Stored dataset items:
*** Begin section ***

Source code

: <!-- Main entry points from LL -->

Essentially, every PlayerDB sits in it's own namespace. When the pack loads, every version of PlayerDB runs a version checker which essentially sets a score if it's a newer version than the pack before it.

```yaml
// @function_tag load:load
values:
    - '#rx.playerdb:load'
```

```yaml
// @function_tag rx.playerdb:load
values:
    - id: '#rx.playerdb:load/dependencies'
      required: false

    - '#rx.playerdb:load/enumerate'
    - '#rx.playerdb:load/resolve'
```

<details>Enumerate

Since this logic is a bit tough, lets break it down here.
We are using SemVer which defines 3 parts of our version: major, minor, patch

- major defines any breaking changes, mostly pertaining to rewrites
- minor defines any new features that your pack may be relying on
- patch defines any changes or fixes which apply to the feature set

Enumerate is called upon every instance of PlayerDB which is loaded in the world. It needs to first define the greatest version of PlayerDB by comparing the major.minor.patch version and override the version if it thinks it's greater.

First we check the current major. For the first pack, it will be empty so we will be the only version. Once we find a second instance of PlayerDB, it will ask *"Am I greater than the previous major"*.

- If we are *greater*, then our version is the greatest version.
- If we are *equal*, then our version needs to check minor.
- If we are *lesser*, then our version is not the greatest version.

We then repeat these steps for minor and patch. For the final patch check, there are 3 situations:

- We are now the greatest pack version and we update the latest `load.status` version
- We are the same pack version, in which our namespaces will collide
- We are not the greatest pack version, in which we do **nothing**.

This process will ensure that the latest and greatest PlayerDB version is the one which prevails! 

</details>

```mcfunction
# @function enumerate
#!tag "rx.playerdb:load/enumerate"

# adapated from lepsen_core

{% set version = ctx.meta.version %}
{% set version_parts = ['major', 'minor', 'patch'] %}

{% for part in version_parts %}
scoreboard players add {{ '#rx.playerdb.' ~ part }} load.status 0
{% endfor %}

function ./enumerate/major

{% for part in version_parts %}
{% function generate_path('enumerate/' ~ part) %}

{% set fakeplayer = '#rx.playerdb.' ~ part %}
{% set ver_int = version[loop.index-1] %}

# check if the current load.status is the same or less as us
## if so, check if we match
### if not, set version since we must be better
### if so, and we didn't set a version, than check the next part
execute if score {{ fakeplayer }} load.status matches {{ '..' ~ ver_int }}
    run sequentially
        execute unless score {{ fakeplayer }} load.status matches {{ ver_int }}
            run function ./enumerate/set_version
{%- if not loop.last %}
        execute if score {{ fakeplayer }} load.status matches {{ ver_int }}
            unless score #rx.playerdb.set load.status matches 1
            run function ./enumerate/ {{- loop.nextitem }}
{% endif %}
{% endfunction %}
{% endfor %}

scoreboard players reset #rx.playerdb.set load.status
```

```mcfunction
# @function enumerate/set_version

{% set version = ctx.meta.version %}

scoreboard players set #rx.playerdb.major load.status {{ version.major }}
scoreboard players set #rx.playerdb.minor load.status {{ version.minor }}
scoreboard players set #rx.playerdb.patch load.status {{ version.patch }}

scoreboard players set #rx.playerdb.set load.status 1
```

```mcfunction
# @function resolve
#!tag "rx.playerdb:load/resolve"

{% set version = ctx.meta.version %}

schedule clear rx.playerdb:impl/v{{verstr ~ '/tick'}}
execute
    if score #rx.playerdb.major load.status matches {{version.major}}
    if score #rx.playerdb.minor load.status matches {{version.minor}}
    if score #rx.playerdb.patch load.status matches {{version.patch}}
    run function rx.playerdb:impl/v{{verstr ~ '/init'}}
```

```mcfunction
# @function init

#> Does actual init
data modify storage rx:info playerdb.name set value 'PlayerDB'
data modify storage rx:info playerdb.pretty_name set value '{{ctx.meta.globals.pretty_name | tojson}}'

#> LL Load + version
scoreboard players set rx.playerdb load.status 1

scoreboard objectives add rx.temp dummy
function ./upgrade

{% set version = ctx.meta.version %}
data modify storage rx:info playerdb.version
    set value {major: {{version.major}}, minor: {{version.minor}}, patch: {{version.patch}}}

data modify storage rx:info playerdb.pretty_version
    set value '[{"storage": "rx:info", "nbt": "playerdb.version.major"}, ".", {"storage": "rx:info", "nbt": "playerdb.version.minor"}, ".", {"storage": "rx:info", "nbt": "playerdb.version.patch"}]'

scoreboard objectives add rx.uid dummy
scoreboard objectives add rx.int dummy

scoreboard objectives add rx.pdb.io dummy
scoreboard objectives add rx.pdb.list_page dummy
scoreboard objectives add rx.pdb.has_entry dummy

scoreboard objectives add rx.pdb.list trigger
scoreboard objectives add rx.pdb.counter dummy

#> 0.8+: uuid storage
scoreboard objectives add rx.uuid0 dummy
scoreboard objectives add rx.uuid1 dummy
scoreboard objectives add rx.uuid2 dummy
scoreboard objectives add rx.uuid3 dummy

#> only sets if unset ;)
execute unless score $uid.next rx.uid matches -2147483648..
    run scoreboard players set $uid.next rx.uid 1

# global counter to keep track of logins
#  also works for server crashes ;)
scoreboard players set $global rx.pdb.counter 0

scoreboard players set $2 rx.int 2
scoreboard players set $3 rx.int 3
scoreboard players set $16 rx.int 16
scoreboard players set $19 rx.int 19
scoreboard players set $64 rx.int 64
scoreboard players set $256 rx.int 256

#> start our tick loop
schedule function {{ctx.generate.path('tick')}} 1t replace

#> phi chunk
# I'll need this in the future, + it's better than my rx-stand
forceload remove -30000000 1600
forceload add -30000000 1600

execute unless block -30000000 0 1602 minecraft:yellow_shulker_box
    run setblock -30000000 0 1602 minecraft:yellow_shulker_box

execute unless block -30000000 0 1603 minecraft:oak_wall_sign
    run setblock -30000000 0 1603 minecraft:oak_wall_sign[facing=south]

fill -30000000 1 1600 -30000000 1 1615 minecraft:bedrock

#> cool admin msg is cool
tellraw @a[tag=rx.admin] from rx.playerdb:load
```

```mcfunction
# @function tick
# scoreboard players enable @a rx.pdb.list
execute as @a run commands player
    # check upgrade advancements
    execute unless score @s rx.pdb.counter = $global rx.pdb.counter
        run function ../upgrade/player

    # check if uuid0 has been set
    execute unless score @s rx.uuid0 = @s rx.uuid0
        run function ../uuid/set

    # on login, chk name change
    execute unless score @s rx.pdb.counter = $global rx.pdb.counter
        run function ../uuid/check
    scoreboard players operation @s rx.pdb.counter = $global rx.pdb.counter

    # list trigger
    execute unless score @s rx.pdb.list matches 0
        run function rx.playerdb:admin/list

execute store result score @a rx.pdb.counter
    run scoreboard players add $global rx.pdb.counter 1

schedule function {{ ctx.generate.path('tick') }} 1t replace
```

*** End section ***

_What the task asks_
Filter the records above for the string "unless" and copy each matching line.

_Result below_
        execute unless score {{ fakeplayer }} load.status matches {{ ver_int }}
            unless score #rx.playerdb.set load.status matches 1
execute unless score $uid.next rx.uid matches -2147483648..
execute unless block -30000000 0 1602 minecraft:yellow_shulker_box
execute unless block -30000000 0 1603 minecraft:oak_wall_sign
    execute unless score @s rx.pdb.counter = $global rx.pdb.counter
    execute unless score @s rx.uuid0 = @s rx.uuid0
    execute unless score @s rx.pdb.counter = $global rx.pdb.counter
    execute unless score @s rx.pdb.list matches 0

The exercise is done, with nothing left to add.